Type 1: North Toronto, The Beaches, High Park, Cabbagetown, The Annex, Riverdale, Playter Estates, Rosedale, Moore Park, Leaside, Cedarvale, Kingsway

Type 2: Trinity-Bellwoods and Kensington Market

The Type 2 neighbourhoods are still mostly in the "hipster" stage in that they're still relatively low income and not really getting wealthier. You are seeing a lot condos being built nearby though, mainly Liberty Village/Trinity-Niagara/Entertainment District to the South. And occasionally within the neighbourhood, though there's only a couple. I guess some of those condo-ifying areas were somewhat more artsy/hipster like in the past, and to a lesser degree still are. They mostly went from industrial to yuppy condoland pretty fast though. Queen West closer to downtown has become more chain dominated, but further West not too much for now. And Kensington Market is very resistant to chain stores. It's also next to Chinatown which has been avoiding gentrification for a long time. The housing stock is relatively modest, I think it used to be relatively cheap and there were plans in the 40s to demolish the whole area for project housing which fortunately didn't go forward. I think the quality of the housing has still improved, but is generally not on the level of more expensive neighbourhoods.

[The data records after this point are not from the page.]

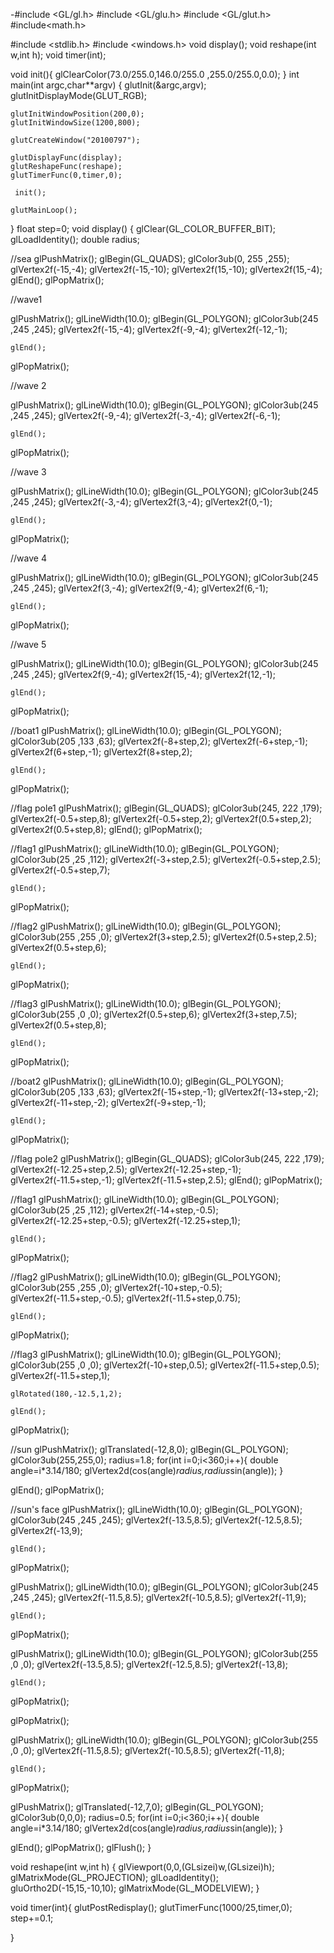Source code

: -#include <GL/gl.h>
#include <GL/glu.h>
#include <GL/glut.h>
#include<math.h>


#include <stdlib.h>
#include <windows.h>
void display();
void reshape(int w,int h);
void timer(int);



void init(){
    glClearColor(73.0/255.0,146.0/255.0 ,255.0/255.0,0.0);
}
int main(int argc,char**argv)
{
    glutInit(&argc,argv);
    glutInitDisplayMode(GLUT_RGB);

    glutInitWindowPosition(200,0);
    glutInitWindowSize(1200,800);

    glutCreateWindow("20100797");

    glutDisplayFunc(display);
    glutReshapeFunc(reshape);
    glutTimerFunc(0,timer,0);

     init();

    glutMainLoop();
}
float step=0;
void display()
{
    glClear(GL_COLOR_BUFFER_BIT);
    glLoadIdentity();
    double radius;


 //sea
glPushMatrix();
glBegin(GL_QUADS);
glColor3ub(0, 255 ,255);
glVertex2f(-15,-4);
glVertex2f(-15,-10);
glVertex2f(15,-10);
glVertex2f(15,-4);
glEnd();
glPopMatrix();

//wave1

glPushMatrix();
    glLineWidth(10.0);
    glBegin(GL_POLYGON);
    glColor3ub(245 ,245 ,245);
    glVertex2f(-15,-4);
    glVertex2f(-9,-4);
    glVertex2f(-12,-1);

    glEnd();
glPopMatrix();


//wave 2

glPushMatrix();
    glLineWidth(10.0);
    glBegin(GL_POLYGON);
    glColor3ub(245 ,245 ,245);
    glVertex2f(-9,-4);
    glVertex2f(-3,-4);
    glVertex2f(-6,-1);

    glEnd();
glPopMatrix();

//wave 3

glPushMatrix();
    glLineWidth(10.0);
    glBegin(GL_POLYGON);
    glColor3ub(245 ,245 ,245);
    glVertex2f(-3,-4);
    glVertex2f(3,-4);
    glVertex2f(0,-1);

    glEnd();
glPopMatrix();


//wave 4

glPushMatrix();
    glLineWidth(10.0);
    glBegin(GL_POLYGON);
    glColor3ub(245 ,245 ,245);
    glVertex2f(3,-4);
    glVertex2f(9,-4);
    glVertex2f(6,-1);

    glEnd();
glPopMatrix();

//wave 5

glPushMatrix();
    glLineWidth(10.0);
    glBegin(GL_POLYGON);
    glColor3ub(245 ,245 ,245);
    glVertex2f(9,-4);
    glVertex2f(15,-4);
    glVertex2f(12,-1);

    glEnd();
glPopMatrix();

//boat1
glPushMatrix();
    glLineWidth(10.0);
    glBegin(GL_POLYGON);
    glColor3ub(205 ,133 ,63);
    glVertex2f(-8+step,2);
    glVertex2f(-6+step,-1);
    glVertex2f(6+step,-1);
    glVertex2f(8+step,2);


    glEnd();
glPopMatrix();

//flag pole1
glPushMatrix();
glBegin(GL_QUADS);
glColor3ub(245, 222 ,179);
glVertex2f(-0.5+step,8);
glVertex2f(-0.5+step,2);
glVertex2f(0.5+step,2);
glVertex2f(0.5+step,8);
glEnd();
glPopMatrix();


//flag1
glPushMatrix();
    glLineWidth(10.0);
    glBegin(GL_POLYGON);
    glColor3ub(25 ,25 ,112);
    glVertex2f(-3+step,2.5);
    glVertex2f(-0.5+step,2.5);
    glVertex2f(-0.5+step,7);

    glEnd();
glPopMatrix();


//flag2
glPushMatrix();
    glLineWidth(10.0);
    glBegin(GL_POLYGON);
    glColor3ub(255 ,255 ,0);
    glVertex2f(3+step,2.5);
    glVertex2f(0.5+step,2.5);
    glVertex2f(0.5+step,6);

    glEnd();
glPopMatrix();

//flag3
glPushMatrix();
    glLineWidth(10.0);
    glBegin(GL_POLYGON);
    glColor3ub(255 ,0 ,0);
    glVertex2f(0.5+step,6);
    glVertex2f(3+step,7.5);
    glVertex2f(0.5+step,8);

    glEnd();
glPopMatrix();


//boat2
glPushMatrix();
    glLineWidth(10.0);
    glBegin(GL_POLYGON);
    glColor3ub(205 ,133 ,63);
    glVertex2f(-15+step,-1);
    glVertex2f(-13+step,-2);
    glVertex2f(-11+step,-2);
    glVertex2f(-9+step,-1);


    glEnd();
glPopMatrix();

//flag pole2
glPushMatrix();
glBegin(GL_QUADS);
glColor3ub(245, 222 ,179);
glVertex2f(-12.25+step,2.5);
glVertex2f(-12.25+step,-1);
glVertex2f(-11.5+step,-1);
glVertex2f(-11.5+step,2.5);
glEnd();
glPopMatrix();


//flag1
glPushMatrix();
    glLineWidth(10.0);
    glBegin(GL_POLYGON);
    glColor3ub(25 ,25 ,112);
    glVertex2f(-14+step,-0.5);
    glVertex2f(-12.25+step,-0.5);
    glVertex2f(-12.25+step,1);

    glEnd();
glPopMatrix();


//flag2
glPushMatrix();
    glLineWidth(10.0);
    glBegin(GL_POLYGON);
    glColor3ub(255 ,255 ,0);
    glVertex2f(-10+step,-0.5);
    glVertex2f(-11.5+step,-0.5);
    glVertex2f(-11.5+step,0.75);

    glEnd();
glPopMatrix();

//flag3
glPushMatrix();
    glLineWidth(10.0);
    glBegin(GL_POLYGON);
    glColor3ub(255 ,0 ,0);
    glVertex2f(-10+step,0.5);
    glVertex2f(-11.5+step,0.5);
    glVertex2f(-11.5+step,1);

    glRotated(180,-12.5,1,2);

    glEnd();
glPopMatrix();

//sun
glPushMatrix();
glTranslated(-12,8,0);
glBegin(GL_POLYGON);
glColor3ub(255,255,0);
radius=1.8;
for(int i=0;i<360;i++){
    double angle=i*3.14/180;
    glVertex2d(cos(angle)*radius,radius*sin(angle));
}


glEnd();
glPopMatrix();

//sun's face
glPushMatrix();
    glLineWidth(10.0);
    glBegin(GL_POLYGON);
    glColor3ub(245 ,245 ,245);
    glVertex2f(-13.5,8.5);
    glVertex2f(-12.5,8.5);
    glVertex2f(-13,9);

    glEnd();
glPopMatrix();

glPushMatrix();
    glLineWidth(10.0);
    glBegin(GL_POLYGON);
    glColor3ub(245 ,245 ,245);
    glVertex2f(-11.5,8.5);
    glVertex2f(-10.5,8.5);
    glVertex2f(-11,9);

    glEnd();
glPopMatrix();

glPushMatrix();
    glLineWidth(10.0);
    glBegin(GL_POLYGON);
    glColor3ub(255 ,0 ,0);
    glVertex2f(-13.5,8.5);
    glVertex2f(-12.5,8.5);
    glVertex2f(-13,8);

    glEnd();
glPopMatrix();


glPopMatrix();

glPushMatrix();
    glLineWidth(10.0);
    glBegin(GL_POLYGON);
    glColor3ub(255 ,0 ,0);
    glVertex2f(-11.5,8.5);
    glVertex2f(-10.5,8.5);
    glVertex2f(-11,8);

    glEnd();
glPopMatrix();

glPushMatrix();
glTranslated(-12,7,0);
glBegin(GL_POLYGON);
glColor3ub(0,0,0);
radius=0.5;
for(int i=0;i<360;i++){
    double angle=i*3.14/180;
    glVertex2d(cos(angle)*radius,radius*sin(angle));
}


glEnd();
glPopMatrix();
    glFlush();
}

void reshape(int w,int h)
{
    glViewport(0,0,(GLsizei)w,(GLsizei)h);
    glMatrixMode(GL_PROJECTION);
    glLoadIdentity();
    gluOrtho2D(-15,15,-10,10);
    glMatrixMode(GL_MODELVIEW);
}


void timer(int){
glutPostRedisplay();
glutTimerFunc(1000/25,timer,0);
step+=0.1;


}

The Junction and Bloordale Village might be considered early stage Type 1, still relatively working class, though with a fair bit of brownfield sites being redeveloped.

A lot of the Type 1 neighbourhoods were always relatively desirable, or at least around middle class, but then shifted towards upper-middle class to wealthy as demand for homes near Toronto's core increased. In many cases there are clusters/nodes of highrises that are more yuppy oriented, though there's also some new high end condos.

Little Italy and Leslieville might be early stage Type 1. Little Italy is gentrifying at a moderate pace but has been mostly middle class for a while. Leslieville is rapidly getting wealthier and more expensive. I think a lot of what's going on there has to do with the condos on brownfield sites.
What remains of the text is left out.